# WHAT IS NEEDED
Could you retype the records word for word but without any pictures?

# AVAILABLE DATA

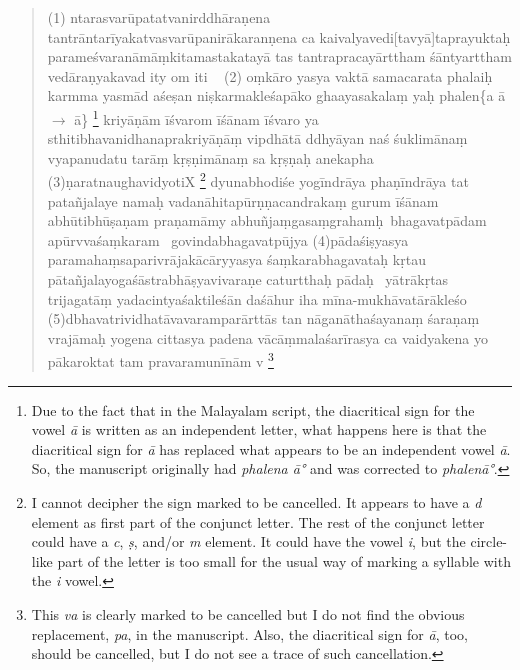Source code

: \begin{quote}
	(1) ntarasvarūpatatvanirddhāraṇena tantrāntarīyakatvasva\-rū\-pa\-ni\-rā\-ka\-ra\ccs n\cce \ins ṇ\ine ena ca kaivalyavedi[tavyā]\-ta prayuktaḥ parameśvara\-nā\-māṃ\-ki\-ta\-ma\-sta\-ka\-tayā \ins ta\ine\ccs s ta\cce ntrapra\-ca\ins y\ine ārttham śāntyarttham ve\-dā\-ra\-ṇya\-ka\-va\-d ity om iti \HTG\ %
	(2) oṃkāro yasya vaktā samacarata phalaiḥ ka\-rmma yasmād aśeṣa\-n niṣkarmakleśapāko gha\-[ṭ]a\-ya\-[ti] sakalaṃ yaḥ phalen\{a ā $\rightarrow$ ā\}%
	\footnote{Due to the fact that in the Malayalam script, the diacritical sign for the vowel \emph{ā} is written as an independent letter, what happens here is that the diacritical sign for \emph{ā} has replaced what appears to be an independent vowel \emph{ā}. So, the manuscript originally had \emph{phalena ā°} and was corrected to \emph{phalenā°}.}%
	kri\-yāṇā\ccs m īśvaro\cce \ins m īś\ine ā\-na\-m īśvaro ya sthiti\-bhavanidhanapra\-kri\-yā\-ṇāṃ vi\ccs p\cce \ins dh\ine ā\-tā ddhyā\-ya\-n naś śu\-kli\-mā\-naṃ vya\-pa\-nu\-da\-tu ta\-rāṃ kṛṣṇimānaṃ sa kṛṣṇaḥ a\-ne\-ka\-pha\-%
	(3)ṇa\-ra\-tnau\-gha\-vi\-dyo\-ti\ccs X\cce%
	\footnote{I cannot decipher the sign marked to be cancelled. It appears to have a \emph{d} element as first part of the conjunct letter. The rest of the conjunct letter could have a \emph{c}, \emph{ṣ}, and/or \emph{m} element. It could have the vowel \emph{i}, but the circle-like part of the letter is too small for the usual way of marking a syllable with the \emph{i} vowel.} %
	dyu\-na\-bho\-di\-śe yo\-gī\-ndrā\-ya pha\-ṇī\-ndrā\-ya tat pa\-ta\-ñja\-la\-ye namaḥ va\-da\-nā\-hi\-ta\-pū\-rṇṇa\-ca\-ndra\-kaṃ gurum īśānam a\-bhū\-ti\-bhū\-ṣa\-ṇa\-m pra\-ṇa\-mā\-my a\-bhu\-ñjaṃ\-ga\-saṃ\-gra\-ha\ccs m\cce\ins ḥ\ine\ bha\-ga\-va\-tpā\-da\-m a\-pū\-rvva\-śaṃ\-ka\-ram \HTG\ go\-vi\-nda\-bha\-ga\-vatpū\-jya%
	(4)pā\-da\-śi\-ṣya\-sya pa\-ra\-ma\-haṃ\-sa\-pari\-vrā\-ja\-kā\-cā\-ryya\-sya śaṃ\-ka\-ra\-bha\-ga\-va\-taḥ kṛtau pā\-ta\-ñja\-la\-yoga\-śā\-stra\-bhā\-ṣya\-vi\-va\-ra\-ṇe catu\-rtthaḥ pādaḥ \HTG\ yā\-trā\-kṛ\-tas tri\-ja\-ga\-tāṃ ya\-da\-ci\-ntya\-śa\-kti\-le\-śān da\-śā\-hur iha mī\-na-mu\-khā\-va\-tā\-rā kle\-śo\-%
	(5)\-dbha\-va\-tri\-vi\-dha\-tā\-va\-va\-ra\-mpa\-rā\-rttās tan nā\-ga\-nā\-tha\-śa\-ya\-naṃ śa\-ra\-ṇaṃ vra\-jā\-maḥ yo\-ge\-na ci\-tta\-sya pa\-de\-na vā\-cā\ins ṃ\ine ma\-la\-śa\-rī\-ra\-sya ca vai\-dya\-ke\-na yo pā\-ka\-ro\ccs kta\cce\ins t ta\ine m pra\-va\-ra\-mu\-nī\-nām \ccs v\cce%
	\footnote{This \emph{va} is clearly marked to be cancelled but I do not find the obvious replacement, \emph{pa}, in the manuscript. Also, the diacritical sign for \emph{ā}, too, should be cancelled, but I do not see a trace of such  cancellation.}%

\end{quote}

# EXERCISE ANSWER
Source code

: \begin{quote}
	(1) ntarasvarūpatatvanirddhāraṇena tantrāntarīyakatvasva\-rū\-pa\-ni\-rā\-ka\-ra\ccs n\cce \ins ṇ\ine ena ca kaivalyavedi[tavyā]\-ta prayuktaḥ parameśvara\-nā\-māṃ\-ki\-ta\-ma\-sta\-ka\-tayā \ins ta\ine\ccs s ta\cce ntrapra\-ca\ins y\ine ārttham śāntyarttham ve\-dā\-ra\-ṇya\-ka\-va\-d ity om iti \HTG\ %
	(2) oṃkāro yasya vaktā samacarata phalaiḥ ka\-rmma yasmād aśeṣa\-n niṣkarmakleśapāko gha\-[ṭ]a\-ya\-[ti] sakalaṃ yaḥ phalen\{a ā $\rightarrow$ ā\}%
	\footnote{Due to the fact that in the Malayalam script, the diacritical sign for the vowel \emph{ā} is written as an independent letter, what happens here is that the diacritical sign for \emph{ā} has replaced what appears to be an independent vowel \emph{ā}. So, the manuscript originally had \emph{phalena ā°} and was corrected to \emph{phalenā°}.}%
	kri\-yāṇā\ccs m īśvaro\cce \ins m īś\ine ā\-na\-m īśvaro ya sthiti\-bhavanidhanapra\-kri\-yā\-ṇāṃ vi\ccs p\cce \ins dh\ine ā\-tā ddhyā\-ya\-n naś śu\-kli\-mā\-naṃ vya\-pa\-nu\-da\-tu ta\-rāṃ kṛṣṇimānaṃ sa kṛṣṇaḥ a\-ne\-ka\-pha\-%
	(3)ṇa\-ra\-tnau\-gha\-vi\-dyo\-ti\ccs X\cce%
	\footnote{I cannot decipher the sign marked to be cancelled. It appears to have a \emph{d} element as first part of the conjunct letter. The rest of the conjunct letter could have a \emph{c}, \emph{ṣ}, and/or \emph{m} element. It could have the vowel \emph{i}, but the circle-like part of the letter is too small for the usual way of marking a syllable with the \emph{i} vowel.} %
	dyu\-na\-bho\-di\-śe yo\-gī\-ndrā\-ya pha\-ṇī\-ndrā\-ya tat pa\-ta\-ñja\-la\-ye namaḥ va\-da\-nā\-hi\-ta\-pū\-rṇṇa\-ca\-ndra\-kaṃ gurum īśānam a\-bhū\-ti\-bhū\-ṣa\-ṇa\-m pra\-ṇa\-mā\-my a\-bhu\-ñjaṃ\-ga\-saṃ\-gra\-ha\ccs m\cce\ins ḥ\ine\ bha\-ga\-va\-tpā\-da\-m a\-pū\-rvva\-śaṃ\-ka\-ram \HTG\ go\-vi\-nda\-bha\-ga\-vatpū\-jya%
	(4)pā\-da\-śi\-ṣya\-sya pa\-ra\-ma\-haṃ\-sa\-pari\-vrā\-ja\-kā\-cā\-ryya\-sya śaṃ\-ka\-ra\-bha\-ga\-va\-taḥ kṛtau pā\-ta\-ñja\-la\-yoga\-śā\-stra\-bhā\-ṣya\-vi\-va\-ra\-ṇe catu\-rtthaḥ pādaḥ \HTG\ yā\-trā\-kṛ\-tas tri\-ja\-ga\-tāṃ ya\-da\-ci\-ntya\-śa\-kti\-le\-śān da\-śā\-hur iha mī\-na-mu\-khā\-va\-tā\-rā kle\-śo\-%
	(5)\-dbha\-va\-tri\-vi\-dha\-tā\-va\-va\-ra\-mpa\-rā\-rttās tan nā\-ga\-nā\-tha\-śa\-ya\-naṃ śa\-ra\-ṇaṃ vra\-jā\-maḥ yo\-ge\-na ci\-tta\-sya pa\-de\-na vā\-cā\ins ṃ\ine ma\-la\-śa\-rī\-ra\-sya ca vai\-dya\-ke\-na yo pā\-ka\-ro\ccs kta\cce\ins t ta\ine m pra\-va\-ra\-mu\-nī\-nām \ccs v\cce%
	\footnote{This \emph{va} is clearly marked to be cancelled but I do not find the obvious replacement, \emph{pa}, in the manuscript. Also, the diacritical sign for \emph{ā}, too, should be cancelled, but I do not see a trace of such  cancellation.}%

\end{quote}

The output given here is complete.